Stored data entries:
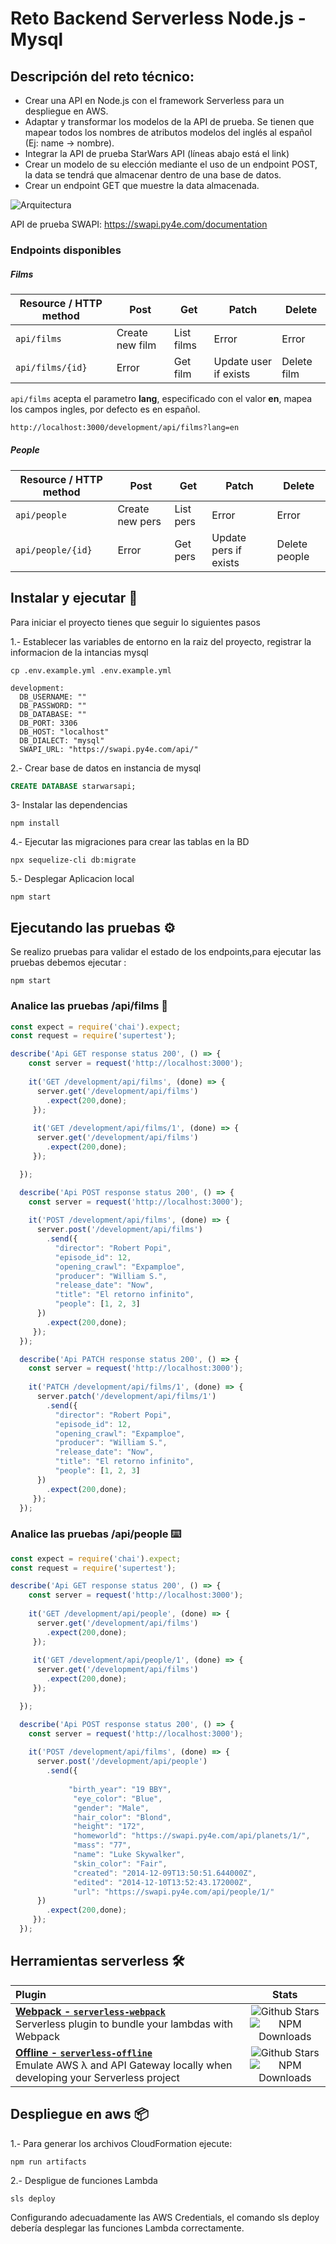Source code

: # Reto Backend Serverless Node.js - Mysql

## Descripción del reto técnico:

* Crear una API en Node.js con el framework Serverless para un despliegue en AWS.
* Adaptar y transformar los modelos de la API de prueba. Se tienen que mapear todos los nombres de atributos modelos del inglés al español (Ej: name -> nombre).
* Integrar la API de prueba StarWars API (líneas abajo está el link)
* Crear un modelo de su elección mediante el uso de un endpoint POST, la data se tendrá que almacenar dentro de una base de datos.
* Crear un endpoint GET que muestre la data almacenada.

![Arquitectura](https://i.ibb.co/nbdHq5C/arquitectura.jpg)

API de prueba SWAPI: https://swapi.py4e.com/documentation

### Endpoints disponibles 

##### Films

| Resource / HTTP method | Post             | Get         | Patch                  | Delete             |
| ---------------------- | ---------------- | ----------- | ---------------------- | ------------------ |
| `api/films`            | Create new film  | List films  | Error                  | Error              |
| `api/films/{id}`       | Error            | Get film    | Update user if exists  | Delete film        |

`api/films` acepta el parametro **lang**, especificado con el valor **en**, mapea los campos ingles, por defecto es en español.

```bash
http://localhost:3000/development/api/films?lang=en
```

##### People

| Resource / HTTP method | Post             | Get         | Patch                  | Delete             |
| ---------------------- | ---------------- | ----------- | ---------------------- | ------------------ |
| `api/people`           | Create new pers  | List pers | Error                  | Error              |
| `api/people/{id}`      | Error            | Get pers  | Update pers if exists| Delete people      |

## Instalar y ejecutar 🚀

Para iniciar el proyecto tienes que seguir lo siguientes pasos 

1.- Establecer las variables de entorno en la raiz del proyecto, registrar la informacion de la intancias mysql 
```
cp .env.example.yml .env.example.yml

development:
  DB_USERNAME: ""
  DB_PASSWORD: ""
  DB_DATABASE: ""
  DB_PORT: 3306
  DB_HOST: "localhost"
  DB_DIALECT: "mysql"
  SWAPI_URL: "https://swapi.py4e.com/api/"

```
2.- Crear base de datos en instancia de mysql 

```sql
CREATE DATABASE starwarsapi;
```

3- Instalar las dependencias 
```
npm install
```
4.- Ejecutar las migraciones para crear las tablas en la BD 
```
npx sequelize-cli db:migrate 
```
5.- Desplegar Aplicacion local 
```
npm start
```

## Ejecutando las pruebas ⚙️

Se realizo pruebas para validar el estado de los endpoints,para ejecutar las pruebas debemos ejecutar :

```
npm start
```

### Analice las pruebas /api/films 🔩


```js
const expect = require('chai').expect;
const request = require('supertest');

describe('Api GET response status 200', () => {
    const server = request('http://localhost:3000');
    
    it('GET /development/api/films', (done) => {
      server.get('/development/api/films')
        .expect(200,done);
     });
    
     it('GET /development/api/films/1', (done) => {
      server.get('/development/api/films')
        .expect(200,done);
     });

  });

  describe('Api POST response status 200', () => {
    const server = request('http://localhost:3000');
    
    it('POST /development/api/films', (done) => {
      server.post('/development/api/films')
        .send({
          "director": "Robert Popi",
          "episode_id": 12,
          "opening_crawl": "Expamploe",
          "producer": "William S.",
          "release_date": "Now",
          "title": "El retorno infinito",
          "people": [1, 2, 3]
      })
        .expect(200,done);
     });
  });

  describe('Api PATCH response status 200', () => {
    const server = request('http://localhost:3000');
    
    it('PATCH /development/api/films/1', (done) => {
      server.patch('/development/api/films/1')
        .send({
          "director": "Robert Popi",
          "episode_id": 12,
          "opening_crawl": "Expamploe",
          "producer": "William S.",
          "release_date": "Now",
          "title": "El retorno infinito",
          "people": [1, 2, 3]
      })
        .expect(200,done);
     });
  });
```

### Analice las pruebas /api/people ⌨️

```js
const expect = require('chai').expect;
const request = require('supertest');

describe('Api GET response status 200', () => {
    const server = request('http://localhost:3000');
    
    it('GET /development/api/people', (done) => {
      server.get('/development/api/films')
        .expect(200,done);
     });
    
     it('GET /development/api/people/1', (done) => {
      server.get('/development/api/films')
        .expect(200,done);
     });

  });

  describe('Api POST response status 200', () => {
    const server = request('http://localhost:3000');
    
    it('POST /development/api/films', (done) => {
      server.post('/development/api/people')
        .send({
          
             "birth_year": "19 BBY",
              "eye_color": "Blue",
              "gender": "Male",
              "hair_color": "Blond",
              "height": "172",
              "homeworld": "https://swapi.py4e.com/api/planets/1/",
              "mass": "77",
              "name": "Luke Skywalker",
              "skin_color": "Fair",
              "created": "2014-12-09T13:50:51.644000Z",
              "edited": "2014-12-10T13:52:43.172000Z",
              "url": "https://swapi.py4e.com/api/people/1/"
      })
        .expect(200,done);
     });
  });
```

## Herramientas serverless 🛠️

| Plugin | Stats |
|:---------------------------|:-----------:|
| **[Webpack - `serverless-webpack`](https://github.com/serverless-heaven/serverless-webpack)** <br/> Serverless plugin to bundle your lambdas with Webpack | ![Github Stars](https://img.shields.io/github/stars/serverless-heaven/serverless-webpack.svg?label=Stars&style=for-the-badge) <br/> ![NPM Downloads](https://img.shields.io/npm/dt/serverless-webpack.svg?label=Downloads&style=for-the-badge)|
| **[Offline - `serverless-offline`](https://github.com/dherault/serverless-offline)** <br/> Emulate AWS λ and API Gateway locally when developing your Serverless project | ![Github Stars](https://img.shields.io/github/stars/dherault/serverless-offline.svg?label=Stars&style=for-the-badge) <br/> ![NPM Downloads](https://img.shields.io/npm/dt/serverless-offline.svg?label=Downloads&style=for-the-badge)|

## Despliegue en aws 📦

1.- Para generar los archivos CloudFormation ejecute:

```
npm run artifacts
```

2.- Despligue de funciones Lambda

```
sls deploy
```

Configurando adecuadamente las AWS Credentials, el comando sls deploy debería desplegar las funciones Lambda correctamente.







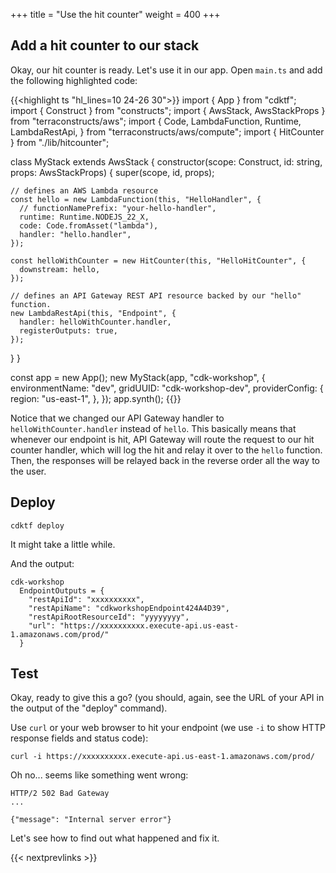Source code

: +++
title = "Use the hit counter"
weight = 400
+++

## Add a hit counter to our stack

Okay, our hit counter is ready. Let's use it in our app. Open `main.ts` and add
the following highlighted code:

{{<highlight ts "hl_lines=10 24-26 30">}}
import { App } from "cdktf";
import { Construct } from "constructs";
import { AwsStack, AwsStackProps } from "terraconstructs/aws";
import {
  Code,
  LambdaFunction,
  Runtime,
  LambdaRestApi,
} from "terraconstructs/aws/compute";
import { HitCounter } from "./lib/hitcounter";

class MyStack extends AwsStack {
  constructor(scope: Construct, id: string, props: AwsStackProps) {
    super(scope, id, props);

    // defines an AWS Lambda resource
    const hello = new LambdaFunction(this, "HelloHandler", {
      // functionNamePrefix: "your-hello-handler",
      runtime: Runtime.NODEJS_22_X,
      code: Code.fromAsset("lambda"),
      handler: "hello.handler",
    });

    const helloWithCounter = new HitCounter(this, "HelloHitCounter", {
      downstream: hello,
    });

    // defines an API Gateway REST API resource backed by our "hello" function.
    new LambdaRestApi(this, "Endpoint", {
      handler: helloWithCounter.handler,
      registerOutputs: true,
    });
  }
}

const app = new App();
new MyStack(app, "cdk-workshop", {
  environmentName: "dev",
  gridUUID: "cdk-workshop-dev",
  providerConfig: {
    region: "us-east-1",
  },
});
app.synth();
{{</highlight>}}

Notice that we changed our API Gateway handler to `helloWithCounter.handler`
instead of `hello`. This basically means that whenever our endpoint is hit, API
Gateway will route the request to our hit counter handler, which will log the
hit and relay it over to the `hello` function. Then, the responses will be
relayed back in the reverse order all the way to the user.

## Deploy

```
cdktf deploy
```
It might take a little while.

And the output:

```
cdk-workshop
  EndpointOutputs = {
    "restApiId": "xxxxxxxxxx",
    "restApiName": "cdkworkshopEndpoint424A4D39",
    "restApiRootResourceId": "yyyyyyyy",
    "url": "https://xxxxxxxxxx.execute-api.us-east-1.amazonaws.com/prod/"
  }
```

## Test

Okay, ready to give this a go? (you should, again, see the URL of your API in
the output of the "deploy" command).

Use `curl` or your web browser to hit your endpoint (we use `-i` to show HTTP
response fields and status code):

```
curl -i https://xxxxxxxxxx.execute-api.us-east-1.amazonaws.com/prod/
```

Oh no... seems like something went wrong:

```
HTTP/2 502 Bad Gateway
...

{"message": "Internal server error"}
```

Let's see how to find out what happened and fix it.

{{< nextprevlinks >}}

● **Work required**
Set down exactly the lines running from the beginning of the entries above to the line that contains "name -> nombre).", including both, and leave out pictures.

● **Solution to this problem**
Source code

: # Reto Backend Serverless Node.js - Mysql

## Descripción del reto técnico:

* Crear una API en Node.js con el framework Serverless para un despliegue en AWS.
* Adaptar y transformar los modelos de la API de prueba. Se tienen que mapear todos los nombres de atributos modelos del inglés al español (Ej: name -> nombre).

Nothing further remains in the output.